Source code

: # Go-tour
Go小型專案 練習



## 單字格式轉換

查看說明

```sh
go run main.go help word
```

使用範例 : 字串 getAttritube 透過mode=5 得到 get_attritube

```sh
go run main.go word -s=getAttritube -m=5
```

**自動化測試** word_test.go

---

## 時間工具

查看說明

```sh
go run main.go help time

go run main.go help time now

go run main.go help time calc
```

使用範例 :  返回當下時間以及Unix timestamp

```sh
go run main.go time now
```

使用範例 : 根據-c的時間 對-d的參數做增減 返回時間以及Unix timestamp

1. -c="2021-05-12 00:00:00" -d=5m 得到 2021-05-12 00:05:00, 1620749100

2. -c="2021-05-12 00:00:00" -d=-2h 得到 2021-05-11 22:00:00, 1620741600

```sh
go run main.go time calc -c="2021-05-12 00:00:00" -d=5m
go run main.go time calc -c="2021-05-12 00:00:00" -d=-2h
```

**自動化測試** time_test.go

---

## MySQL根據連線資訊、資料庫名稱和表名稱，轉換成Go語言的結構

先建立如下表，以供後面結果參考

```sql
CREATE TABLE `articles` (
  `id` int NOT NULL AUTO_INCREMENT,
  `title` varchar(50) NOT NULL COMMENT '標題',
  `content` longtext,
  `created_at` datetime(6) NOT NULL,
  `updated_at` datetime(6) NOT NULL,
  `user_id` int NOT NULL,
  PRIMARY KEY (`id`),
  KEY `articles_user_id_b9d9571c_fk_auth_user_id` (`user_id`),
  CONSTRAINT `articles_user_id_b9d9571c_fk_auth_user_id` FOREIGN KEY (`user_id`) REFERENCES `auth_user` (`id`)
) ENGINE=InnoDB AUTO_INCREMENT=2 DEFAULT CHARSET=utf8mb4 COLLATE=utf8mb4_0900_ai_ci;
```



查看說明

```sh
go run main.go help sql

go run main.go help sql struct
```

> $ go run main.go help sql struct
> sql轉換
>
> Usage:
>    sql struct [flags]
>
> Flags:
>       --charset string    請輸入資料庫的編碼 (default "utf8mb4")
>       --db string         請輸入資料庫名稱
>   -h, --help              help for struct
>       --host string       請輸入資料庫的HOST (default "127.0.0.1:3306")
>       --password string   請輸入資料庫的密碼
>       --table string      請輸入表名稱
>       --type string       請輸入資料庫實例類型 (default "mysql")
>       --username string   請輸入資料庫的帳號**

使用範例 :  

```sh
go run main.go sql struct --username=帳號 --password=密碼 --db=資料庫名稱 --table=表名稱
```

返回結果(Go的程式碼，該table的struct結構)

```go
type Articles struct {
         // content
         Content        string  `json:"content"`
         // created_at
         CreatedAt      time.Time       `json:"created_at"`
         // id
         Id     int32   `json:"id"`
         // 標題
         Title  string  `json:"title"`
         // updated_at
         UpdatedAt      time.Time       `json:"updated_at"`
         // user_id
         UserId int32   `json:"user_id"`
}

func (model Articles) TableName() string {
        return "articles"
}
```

===

■ Directions for this task ■
The reply should consist of the records, reproduced exactly.

■ Exercise result ■
Source code

: # Go-tour
Go小型專案 練習



## 單字格式轉換

查看說明

```sh
go run main.go help word
```

使用範例 : 字串 getAttritube 透過mode=5 得到 get_attritube

```sh
go run main.go word -s=getAttritube -m=5
```

**自動化測試** word_test.go

---

## 時間工具

查看說明

```sh
go run main.go help time

go run main.go help time now

go run main.go help time calc
```

使用範例 :  返回當下時間以及Unix timestamp

```sh
go run main.go time now
```

使用範例 : 根據-c的時間 對-d的參數做增減 返回時間以及Unix timestamp

1. -c="2021-05-12 00:00:00" -d=5m 得到 2021-05-12 00:05:00, 1620749100

2. -c="2021-05-12 00:00:00" -d=-2h 得到 2021-05-11 22:00:00, 1620741600

```sh
go run main.go time calc -c="2021-05-12 00:00:00" -d=5m
go run main.go time calc -c="2021-05-12 00:00:00" -d=-2h
```

**自動化測試** time_test.go

---

## MySQL根據連線資訊、資料庫名稱和表名稱，轉換成Go語言的結構

先建立如下表，以供後面結果參考

```sql
CREATE TABLE `articles` (
  `id` int NOT NULL AUTO_INCREMENT,
  `title` varchar(50) NOT NULL COMMENT '標題',
  `content` longtext,
  `created_at` datetime(6) NOT NULL,
  `updated_at` datetime(6) NOT NULL,
  `user_id` int NOT NULL,
  PRIMARY KEY (`id`),
  KEY `articles_user_id_b9d9571c_fk_auth_user_id` (`user_id`),
  CONSTRAINT `articles_user_id_b9d9571c_fk_auth_user_id` FOREIGN KEY (`user_id`) REFERENCES `auth_user` (`id`)
) ENGINE=InnoDB AUTO_INCREMENT=2 DEFAULT CHARSET=utf8mb4 COLLATE=utf8mb4_0900_ai_ci;
```



查看說明

```sh
go run main.go help sql

go run main.go help sql struct
```

> $ go run main.go help sql struct
> sql轉換
>
> Usage:
>    sql struct [flags]
>
> Flags:
>       --charset string    請輸入資料庫的編碼 (default "utf8mb4")
>       --db string         請輸入資料庫名稱
>   -h, --help              help for struct
>       --host string       請輸入資料庫的HOST (default "127.0.0.1:3306")
>       --password string   請輸入資料庫的密碼
>       --table string      請輸入表名稱
>       --type string       請輸入資料庫實例類型 (default "mysql")
>       --username string   請輸入資料庫的帳號**

使用範例 :  

```sh
go run main.go sql struct --username=帳號 --password=密碼 --db=資料庫名稱 --table=表名稱
```

返回結果(Go的程式碼，該table的struct結構)

```go
type Articles struct {
         // content
         Content        string  `json:"content"`
         // created_at
         CreatedAt      time.Time       `json:"created_at"`
         // id
         Id     int32   `json:"id"`
         // 標題
         Title  string  `json:"title"`
         // updated_at
         UpdatedAt      time.Time       `json:"updated_at"`
         // user_id
         UserId int32   `json:"user_id"`
}

func (model Articles) TableName() string {
        return "articles"
}
```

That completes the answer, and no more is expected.